Ibn Battuta’s journeys lasted for a period of almost thirty years, covering most of the Muslim world and beyond.

The pandemic has severely restricted travel, tourism and business trips; all manner of plans have been put on hold for the foreseeable future.

While we all continue to dream of a future of unencumbered travel again, one historical figure comes to mind to serve as an inspiration.

Although most people mention Marco Polo when talking about famous explorers, the Muslim scholar, Ibn Battuta, should in fact be one of the first to come to mind. His travels, which spanned a period of nearly thirty years, covering some 73,000 miles (117,000 km), surpassed those of Marco Polo’s.

The Moroccan’s jaunts covered almost the entirety of the known Islamic world, extending from present-day North and West Africa, to Pakistan, India, the Maldives, Sri Lanka, Southeast Asia and China, a distance readily outdoing that of his predecessor and near-contemporary, Marco Polo, by 15,000 miles (824,000 km). 

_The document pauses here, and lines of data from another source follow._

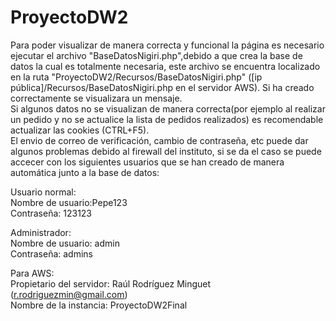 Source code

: # ProyectoDW2
Para poder visualizar de manera correcta y funcional la página es necesario ejecutar el archivo "BaseDatosNigiri.php",debido a que crea la base de datos la cual es totalmente necesaria, este archivo se encuentra localizado en la ruta "ProyectoDW2/Recursos/BaseDatosNigiri.php" ([ip pública]/Recursos/BaseDatosNigiri.php en el servidor AWS). Si ha creado correctamente se visualizara un mensaje.<br>
Si algunos datos no se visualizan de manera correcta(por ejemplo al realizar un pedido y no se actualice la lista de pedidos realizados) es recomendable actualizar las cookies (CTRL+F5).<br>
El envio de correo de verificación, cambio de contraseña, etc puede dar algunos problemas debido al firewall del instituto, si se da el caso se puede accecer con los siguientes usuarios que se han creado de manera automática junto a la base de datos:

Usuario normal:<br>
Nombre de usuario:Pepe123<br>
Contraseña: 123123

Administrador:<br>
Nombre de usuario: admin<br>
Contraseña: admins

Para AWS:<br>
Propietario del servidor: Raúl Rodríguez Minguet (r.rodriguezmin@gmail.com)<br>
Nombre de la instancia: ProyectoDW2Final

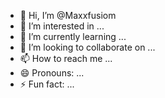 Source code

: - 👋 Hi, I’m @Maxxfusiom
- 👀 I’m interested in ...
- 🌱 I’m currently learning ...
- 💞️ I’m looking to collaborate on ...
- 📫 How to reach me ...
- 😄 Pronouns: ...
- ⚡ Fun fact: ...

<!---
Maxxfusiom/Maxxfusiom is a ✨ special ✨ repository because its `README.md` (this file) appears on your GitHub profile.
You can click the Preview link to take a look at your changes.
--->
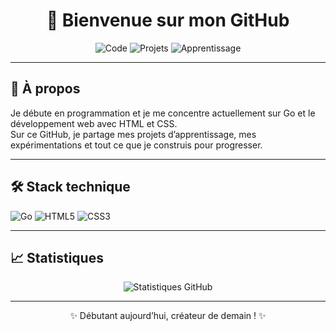 <h1 align="center">👋 Bienvenue sur mon GitHub</h1>

<p align="center">
  <img src="https://img.shields.io/badge/Code-💻-brightgreen" alt="Code">
  <img src="https://img.shields.io/badge/Projets-🚀-blue" alt="Projets">
  <img src="https://img.shields.io/badge/Apprentissage-⚡-yellow" alt="Apprentissage">
</p>

---

## 🚀 À propos

Je débute en programmation et je me concentre actuellement sur Go et le développement web avec HTML et CSS.  
Sur ce GitHub, je partage mes projets d’apprentissage, mes expérimentations et tout ce que je construis pour progresser.

---

## 🛠 Stack technique

<p>
  <img alt="Go" src="https://img.shields.io/badge/Go-00ADD8?style=for-the-badge&logo=go&logoColor=white"/>
  <img alt="HTML5" src="https://img.shields.io/badge/HTML5-E34F26?style=for-the-badge&logo=html5&logoColor=white"/>
  <img alt="CSS3" src="https://img.shields.io/badge/CSS3-1572B6?style=for-the-badge&logo=css3&logoColor=white"/>
</p>

---

## 📈 Statistiques

<p align="center">
  <img src="https://github-readme-stats.vercel.app/api?username=Harld9&show_icons=true&theme=tokyonight&hide_title=true" alt="Statistiques GitHub" />
</p>

---

<p align="center">✨ Débutant aujourd’hui, créateur de demain ! ✨</p>
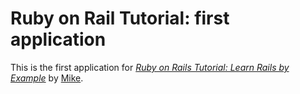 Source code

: # Ruby on Rail Tutorial: first application

This is the first application for
[*Ruby on Rails Tutorial: Learn Rails by Example*](http://railstutorial.org/)
by [Mike](http://michaelhartl.com).
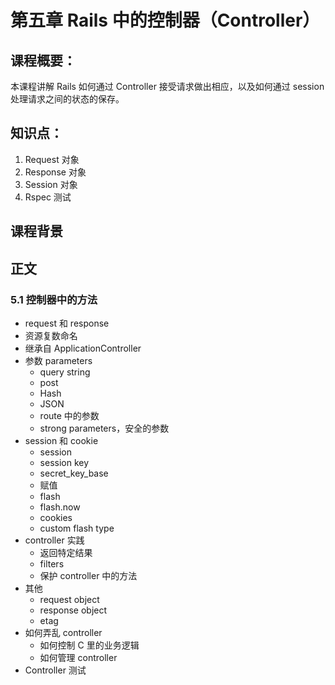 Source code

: # 第五章 Rails 中的控制器（Controller）

## 课程概要：

本课程讲解 Rails 如何通过 Controller 接受请求做出相应，以及如何通过 session 处理请求之间的状态的保存。

## 知识点：

1. Request 对象
2. Response 对象
3. Session 对象
4. Rspec 测试

## 课程背景


## 正文

### 5.1 控制器中的方法



   * request 和 response
   * 资源复数命名
   * 继承自 ApplicationController
   * 参数 parameters
       * query string
       * post
       * Hash
       * JSON
       * route 中的参数
       * strong parameters，安全的参数
   * session 和 cookie
       * session
       * session key
       * secret_key_base
       * 赋值
       * flash
       * flash.now
       * cookies
       * custom flash type
   * controller 实践
       * 返回特定结果
       * filters
       * 保护 controller 中的方法
   * 其他
       * request object
       * response object
       * etag
   * 如何弄乱 controller
       * 如何控制 C 里的业务逻辑
       * 如何管理 controller
   * Controller 测试


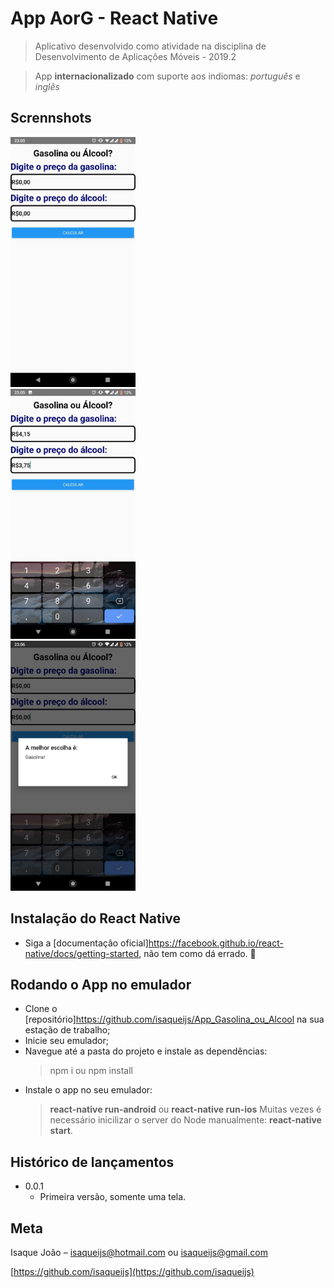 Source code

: # App AorG - React Native
> Aplicativo desenvolvido como atividade na disciplina de Desenvolvimento de Aplicações Móveis - 2019.2

> App **internacionalizado** com suporte aos indiomas: _português_ e _inglês_

## Scrennshots

<div>
<img src="01.jpeg" height="400" width="200" />
</div>
<div>
<img src="02.jpeg" height="400" width="200" />
</div>
<div>
<img src="03.jpeg" height="400" width="200" />
</div>

<style>
div.box {
	width: 150px;
	display: inline-block;
}
</style>

## Instalação do React Native

  - Siga a [documentação oficial]https://facebook.github.io/react-native/docs/getting-started, não tem como dá errado. :speak_no_evil:

## Rodando o App no emulador

  - Clone o [repositório]https://github.com/isaqueijs/App_Gasolina_ou_Alcool na sua estação de trabalho;
  - Inicie seu emulador;
  - Navegue até a pasta do projeto e instale as dependências:
    > npm i ou npm install
  - Instale o app no seu emulador:
    > **react-native run-android** ou **react-native run-ios**
      > Muitas vezes é necessário inicilizar o server do Node manualmente: **react-native start**.

## Histórico de lançamentos
* 0.0.1
    * Primeira versão, somente uma tela.

## Meta

Isaque João – isaqueijs@hotmail.com ou isaqueijs@gmail.com

[https://github.com/isaqueijs](https://github.com/isaqueijs)
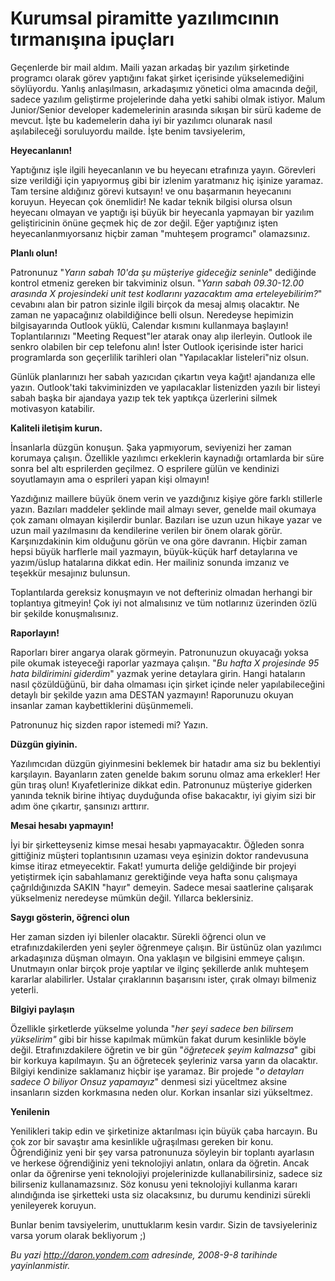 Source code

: # Kurumsal piramitte yazılımcının tırmanışına ipuçları
Geçenlerde bir mail aldım. Maili yazan arkadaş bir yazılım şirketinde
programcı olarak görev yaptığını fakat şirket içerisinde yükselemediğini
söylüyordu. Yanlış anlaşılmasın, arkadaşımız yönetici olma amacında
değil, sadece yazılım geliştirme projelerinde daha yetki sahibi olmak
istiyor. Malum Junior/Senior developer kademelerinin arasında sıkışan
bir sürü kademe de mevcut. İşte bu kademelerin daha iyi bir yazılımcı
olunarak nasıl aşılabileceği soruluyordu mailde. İşte benim
tavsiyelerim,

**Heyecanlanın!**

Yaptığınız işle ilgili heyecanlanın ve bu heyecanı etrafınıza yayın.
Görevleri size verildiği için yapıyormuş gibi bir izlenim yaratmanız hiç
işinize yaramaz. Tam tersine aldığınız görevi kutsayın! ve onu
başarmanın heyecanını koruyun. Heyecan çok önemlidir! Ne kadar teknik
bilgisi olursa olsun heyecanı olmayan ve yaptığı işi büyük bir heyecanla
yapmayan bir yazılım geliştiricinin önüne geçmek hiç de zor değil. Eğer
yaptığınız işten heyecanlanmıyorsanız hiçbir zaman "muhteşem programcı"
olamazsınız.

**Planlı olun!**

Patronunuz "*Yarın sabah 10'da şu müşteriye gideceğiz seninle*"
dediğinde kontrol etmeniz gereken bir takviminiz olsun. "*Yarın sabah
09.30-12.00 arasında X projesindeki unit test kodlarını yazacaktım ama
erteleyebilirim?*" cevabını alan bir patron sizinle ilgili birçok da
mesaj almış olacaktır. Ne zaman ne yapacağınız olabildiğince belli
olsun. Neredeyse hepimizin bilgisayarında Outlook yüklü, Calendar
kısmını kullanmaya başlayın! Toplantılarınızı "Meeting Request"ler
atarak onay alıp ilerleyin. Outlook ile senkro olabilen bir cep telefonu
alın! İster Outlook içerisinde ister harici programlarda son geçerlilik
tarihleri olan "Yapılacaklar listeleri"niz olsun.

Günlük planlarınızı her sabah yazıcıdan çıkartın veya kağıt! ajandanıza
elle yazın. Outlook'taki takviminizden ve yapılacaklar listenizden
yazılı bir listeyi sabah başka bir ajandaya yazıp tek tek yaptıkça
üzerlerini silmek motivasyon katabilir.

**Kaliteli iletişim kurun.**

İnsanlarla düzgün konuşun. Şaka yapmıyorum, seviyenizi her zaman
korumaya çalışın. Özellikle yazılımcı erkeklerin kaynadığı ortamlarda
bir süre sonra bel altı esprilerden geçilmez. O esprilere gülün ve
kendinizi soyutlamayın ama o esprileri yapan kişi olmayın!

Yazdığınız maillere büyük önem verin ve yazdığınız kişiye göre farklı
stillerle yazın. Bazıları maddeler şeklinde mail almayı sever, genelde
mail okumaya çok zamanı olmayan kişilerdir bunlar. Bazıları ise uzun
uzun hikaye yazar ve uzun mail yazılmasını da kendilerine verilen bir
önem olarak görür. Karşınızdakinin kim olduğunu görün ve ona göre
davranın. Hiçbir zaman hepsi büyük harflerle mail yazmayın, büyük-küçük
harf detaylarına ve yazım/üslup hatalarına dikkat edin. Her mailiniz
sonunda imzanız ve teşekkür mesajınız bulunsun.

Toplantılarda gereksiz konuşmayın ve not defteriniz olmadan herhangi bir
toplantıya gitmeyin! Çok iyi not almalısınız ve tüm notlarınız üzerinden
özlü bir şekilde konuşmalısınız.

**Raporlayın!**

Raporları birer angarya olarak görmeyin. Patronunuzun okuyacağı yoksa
pile okumak isteyeceği raporlar yazmaya çalışın. "*Bu hafta X projesinde
95 hata bildirimini giderdim*" yazmak yerine detaylara girin. Hangi
hataların nasıl çözüldüğünü, bir daha olmaması için şirket içinde neler
yapılabileceğini detaylı bir şekilde yazın ama DESTAN yazmayın!
Raporunuzu okuyan insanlar zaman kaybettiklerini düşünmemeli.

Patronunuz hiç sizden rapor istemedi mi? Yazın.

**Düzgün giyinin.**

Yazılımcıdan düzgün giyinmesini beklemek bir hatadır ama siz bu
beklentiyi karşılayın. Bayanların zaten genelde bakım sorunu olmaz ama
erkekler! Her gün tıraş olun! Kıyafetlerinize dikkat edin. Patronunuz
müşteriye giderken yanında teknik birine ihtiyaç duyduğunda ofise
bakacaktır, iyi giyim sizi bir adım öne çıkartır, şansınızı arttırır.

**Mesai hesabı yapmayın!**

İyi bir şirketteyseniz kimse mesai hesabı yapmayacaktır. Öğleden sonra
gittiğiniz müşteri toplantısının uzaması veya eşinizin doktor
randevusuna kimse itiraz etmeyecektir. Fakat! yumurta deliğe geldiğinde
bir projeyi yetiştirmek için sabahlamanız gerektiğinde veya hafta sonu
çalışmaya çağrıldığınızda SAKIN "hayır" demeyin. Sadece mesai saatlerine
çalışarak yükselmeniz neredeyse mümkün değil. Yıllarca beklersiniz.

**Saygı gösterin, öğrenci olun**

Her zaman sizden iyi bilenler olacaktır. Sürekli öğrenci olun ve
etrafınızdakilerden yeni şeyler öğrenmeye çalışın. Bir üstünüz olan
yazılımcı arkadaşınıza düşman olmayın. Ona yaklaşın ve bilgisini emmeye
çalışın. Unutmayın onlar birçok proje yaptılar ve ilginç şekillerde
anlık muhteşem kararlar alabilirler. Ustalar çıraklarının başarısını
ister, çırak olmayı bilmeniz yeterli.

**Bilgiyi paylaşın**

Özellikle şirketlerde yükselme yolunda "*her şeyi sadece ben bilirsem
yükselirim"* gibi bir hisse kapılmak mümkün fakat durum kesinlikle böyle
değil. Etrafınızdakilere öğretin ve bir gün "*öğretecek şeyim kalmazsa*"
gibi bir korkuya kapılmayın. Şu an öğretecek şeyleriniz varsa yarın da
olacaktır. Bilgiyi kendinize saklamanız hiçbir işe yaramaz. Bir projede
"*o detayları sadece O biliyor Onsuz yapamayız*" denmesi sizi yüceltmez
aksine insanların sizden korkmasına neden olur. Korkan insanlar sizi
yükseltmez.

**Yenilenin**

Yenilikleri takip edin ve şirketinize aktarılması için büyük çaba
harcayın. Bu çok zor bir savaştır ama kesinlikle uğraşılması gereken bir
konu. Öğrendiğiniz yeni bir şey varsa patronunuza söyleyin bir toplantı
ayarlasın ve herkese öğrendiğiniz yeni teknolojiyi anlatın, onlara da
öğretin. Ancak onlar da öğrenirse yeni teknolojiyi projelerinizde
kullanabilirsiniz, sadece siz bilirseniz kullanamazsınız. Söz konusu
yeni teknolojiyi kullanma kararı alındığında ise şirketteki usta siz
olacaksınız, bu durumu kendinizi sürekli yenileyerek koruyun.

Bunlar benim tavsiyelerim, unuttuklarım kesin vardır. Sizin de
tavsiyeleriniz varsa yorum olarak bekliyorum ;)



*Bu yazi http://daron.yondem.com adresinde, 2008-9-8 tarihinde yayinlanmistir.*

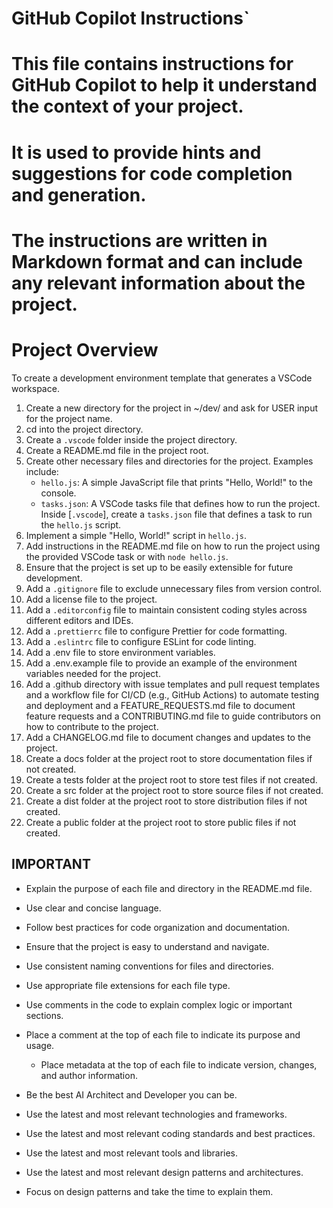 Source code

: <!-- Use this file to provide workspace-specific custom instructions to Copilot. For more details, visit https://code.visualstudio.com/docs/copilot/copilot-customization#_use-a-githubcopilotinstructionsmd-file -->

# GitHub Copilot Instructions`
# This file contains instructions for GitHub Copilot to help it understand the context of your project.
# It is used to provide hints and suggestions for code completion and generation.
# The instructions are written in Markdown format and can include any relevant information about the project.

# Project Overview

To create a development environment template that generates a VSCode workspace.

1. Create a new directory for the project in ~/dev/ and ask for USER input for the project name.
2. cd into the project directory.
3. Create a `.vscode` folder inside the project directory.
4. Create a README.md file in the project root.
5. Create other necessary files and directories for the project. Examples include:
   - `hello.js`: A simple JavaScript file that prints "Hello, World!" to the console.
   - `tasks.json`: A VSCode tasks file that defines how to run the project. Inside [`.vscode`], create a `tasks.json` file that defines a task to run the `hello.js` script.
6. Implement a simple "Hello, World!" script in `hello.js`.
7. Add instructions in the README.md file on how to run the project using the provided VSCode task or with `node hello.js`.
8. Ensure that the project is set up to be easily extensible for future development.
9. Add a `.gitignore` file to exclude unnecessary files from version control.
10. Add a license file to the project.
11. Add a `.editorconfig` file to maintain consistent coding styles across different editors and IDEs.
12. Add a `.prettierrc` file to configure Prettier for code formatting.
13. Add a `.eslintrc` file to configure ESLint for code linting.
14. Add a .env file to store environment variables.
15. Add a .env.example file to provide an example of the environment variables needed for the project.
16. Add a .github directory with issue templates and pull request templates and a workflow file for CI/CD (e.g., GitHub Actions) to automate testing and deployment and a FEATURE_REQUESTS.md file to document feature requests and a CONTRIBUTING.md file to guide contributors on how to contribute to the project.
17. Add a CHANGELOG.md file to document changes and updates to the project.
18. Create a docs folder at the project root to store documentation files if not created.
19. Create a tests folder at the project root to store test files if not created.
20. Create a src folder at the project root to store source files if not created.
21. Create a dist folder at the project root to store distribution files if not created.
22. Create a public folder at the project root to store public files if not created.

## IMPORTANT

- Explain the purpose of each file and directory in the README.md file.
- Use clear and concise language.
- Follow best practices for code organization and documentation.
- Ensure that the project is easy to understand and navigate.
- Use consistent naming conventions for files and directories.
- Use appropriate file extensions for each file type.
- Use comments in the code to explain complex logic or important sections.
- Place a comment at the top of each file to indicate its purpose and usage. 
  - Place metadata at the top of each file to indicate version, changes, and author information.

- Be the best AI Architect and Developer you can be.
- Use the latest and most relevant technologies and frameworks.
- Use the latest and most relevant coding standards and best practices.
- Use the latest and most relevant tools and libraries.
- Use the latest and most relevant design patterns and architectures.
- Focus on design patterns and take the time to explain them. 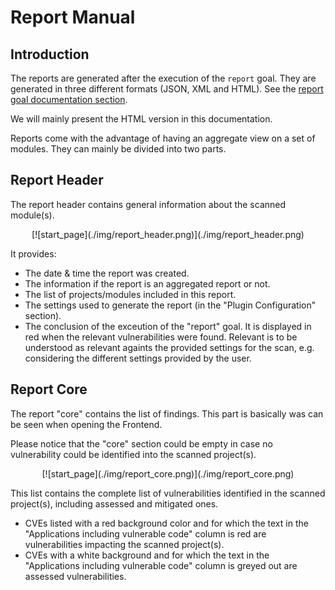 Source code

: # Report Manual

## Introduction

The reports are generated after the execution of the `report` goal. They are generated in three different formats (JSON, XML and HTML). See the [report goal documentation section](../analysis/#create-result-report-report).

We will mainly present the HTML version in this documentation.

Reports come with the advantage of having an aggregate view on a set of modules. They can mainly be divided into two parts.

## Report Header

The report header contains general information about the scanned  module(s).

<center class='expandable'>
    [![start_page](./img/report_header.png)](./img/report_header.png)
</center>

It provides:

- The date & time the report was created.
- The information if the report is an aggregated report or not.
- The list of projects/modules included in this report.
- The settings used to generate the report (in the "Plugin Configuration" section).
- The conclusion of the exceution of the "report" goal. It is displayed in red when the relevant vulnerabilities were found. Relevant is to be understood as relevant againts the provided settings for the scan, e.g. considering the different settings provided by the user.


## Report Core

The report "core" contains the list of findings. This part is basically was can be seen when opening the Frontend.

Please notice that the "core" section could be empty in case no vulnerability could be identified into the scanned project(s).

<center class='expandable'>
    [![start_page](./img/report_core.png)](./img/report_core.png)
</center>

This list contains the complete list of vulnerabilities identified in the scanned project(s), including assessed and mitigated ones.

- CVEs listed with a red background color and for which the text in the  "Applications including vulnerable code" column is red are vulnerabilities impacting the scanned project(s).
- CVEs with a white background and for which the text in the  "Applications including vulnerable code" column is greyed out are assessed vulnerabilities.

Known as the greatest traveller of premodern times, Ibn Battuta travelled over sea, by camel caravan and on foot, venturing into over 40 present-day nations, often putting himself in extreme danger just to satisfy his wanderlust. 

Route of Ibn Battuta, who travelled through most of the Muslim world and more between 1325 and 1355.
Route of Ibn Battuta, who travelled through most of the Muslim world and more between 1325 and 1355. (Britannica.com)

Turning back home after 29 years, near the end of his life, Sultan Abu Inan who was the Sultan of Morocco, insisted that Ibn Battuta should write the story of his travels. And, today we can read the translations of that account, originally titled “Tuhfat al-anzar fi gharaaib al-amsar wa ajaaib al-asfar”, or “A Gift to Those Who Contemplate the Wonders of Cities and the Marvels of Traveling”.

The title of his book is a bit of a mouthful, so the text is generally just called Ibn Battuta's Rihla, meaning journey.

The origins and journey

Ibn Battuta was born in Morocco in 1304 during the rule of the Marinid dynasty. He was commonly known as Shams ad-Din, and his family was of Berber origin who had a tradition of serving as judges. 

In the same vein, Ibn Battuta (Shams ad-Din) received an education in Islamic law but he instead chose to travel. Leaving his home in 1325, when he was 21-years-old, Ibn Battuta first went to Mecca for the Hajj pilgrimage which took 16 months to complete. After the pilgrimage he decided to continue travelling.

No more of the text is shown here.